Extinção das abelhas é mais uma grave ameaça à sobrevivência humana

Roberto Carlos Alves na Terça Ambiental de outubro / Crédito: Amda

Pesticidas, herbicidas, perda de habitat e mudanças climáticas ameaçam sobrevivência desses insetos essenciais para o equilíbrio ambiental e manutenção da vida humana

No supermercado, três quartos dos alimentos cultivados que estão nas gôndolas dependem substancialmente da polinização das abelhas. Contudo, pesticidas, herbicidas, perda de habitat e mudanças climáticas, entre outros fatores, ameaçam a sobrevivência desses insetos essenciais para o equilíbrio ambiental e manutenção da vida humana. As afirmações foram ditas por Roberto Carlos Alves, Mestre em Gestão da Produção de Mel e Doutorando em Ciência Animal (Seleção de Linhagens de Abelhas), na última Terça Ambiental deste ano, que ocorreu nesta terça-feira (02).

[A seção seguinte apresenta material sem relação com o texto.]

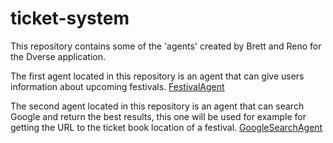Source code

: # ticket-system
This repository contains some of the 'agents' created by Brett and Reno for the Dverse application.

The first agent located in this repository is an agent that can give users information about upcoming festivals.
[FestivalAgent](/FestivalAgent)

The second agent located in this repository is an agent that can search Google and return the best results, this one will be used for example for getting the URL to the ticket book location of a festival.
[GoogleSearchAgent](/GoogleSearchAgent)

As abelhas integram a ordem Hymenoptera, junto com formigas e vespas. Possuem língua longa, pelos ramificados e plumosos, se alimentam de pólen e néctar e comunicam-se através de danças e feromônios. Seus pelos são um sistema de orientação que funcionam como uma espécie de bússola, que as ajudam a se manter no curso certo. Os favos são construídos de forma hexagonal em perfeição matemática.

A colônia é dividida em castas: operárias, zangões e abelha rainha. As operárias são responsáveis por diversas funções, como a construção do favo, manipulação dos alimentos e limpeza da célula onde nascem. Também atuam como cuidadoras de crias novas e da rainha.

Na época de reprodução, os zangões se aglomeram em determinados locais, a rainha os procura, solta feromônios e aí começa a corrida pelo acasalamento. Ela copula com oito a 14 zangões. Após o acasalamento, os órgãos genitais do macho se desprendem de seu corpo e eles morrem. O pênis do último zangão permanece na abelha rainha e funciona como uma espécie de tampão para evitar perda de sêmen. Depois ele é retirado na colmeia. Outra curiosidade é que as abelhas bebem água e podem ficar doentes se ela estiver poluída.

Segundo Alves, nos séculos XIX e XX, a partir da Revolução Industrial, a humanidade produziu uma expansão populacional, tecnológica e econômica em diversas regiões do planeta, o que gerou imensa pressão sobre a demanda por alimentos, fibras, energia e serviços ambientais. O espaço geográfico ocupado naturalmente pelas abelhas foi reduzido para abrir espaço para ocupação humana. Esta redução foi acompanhada por fatores como erosão dos solos, assoreamento e poluição de nascentes e cursos d'água, redução da biodiversidade e incêndios. Ao mesmo tempo, aumentou a pressão pelo aumento de produtividade das abelhas.

Alves elencou diversos fatores que contribuem para desaparecimento das abelhas, como pesticidas, herbicidas, viroses, competição com abelhas nativas, perda de habitats, fonte de água contaminada e mudanças climáticas. Não existe uma previsão correta, mas de acordo com o palestrante, já se fala que se as abelhas forem extintas, em menos de quatro anos o ser humano também se extingue.

Para Alves, a preservação é mais do que necessária, é urgente. "O produtor de carvão olha para uma mata e calcula quantos metros de carvão ela dá. O produtor de gado olha praquela área e imagina quantas vacas pode colocar ali ao se cortar aquela floresta e plantar capim. O que nós precisamos é ter um olhar plural e gratidão pela mãe natureza", concluiu.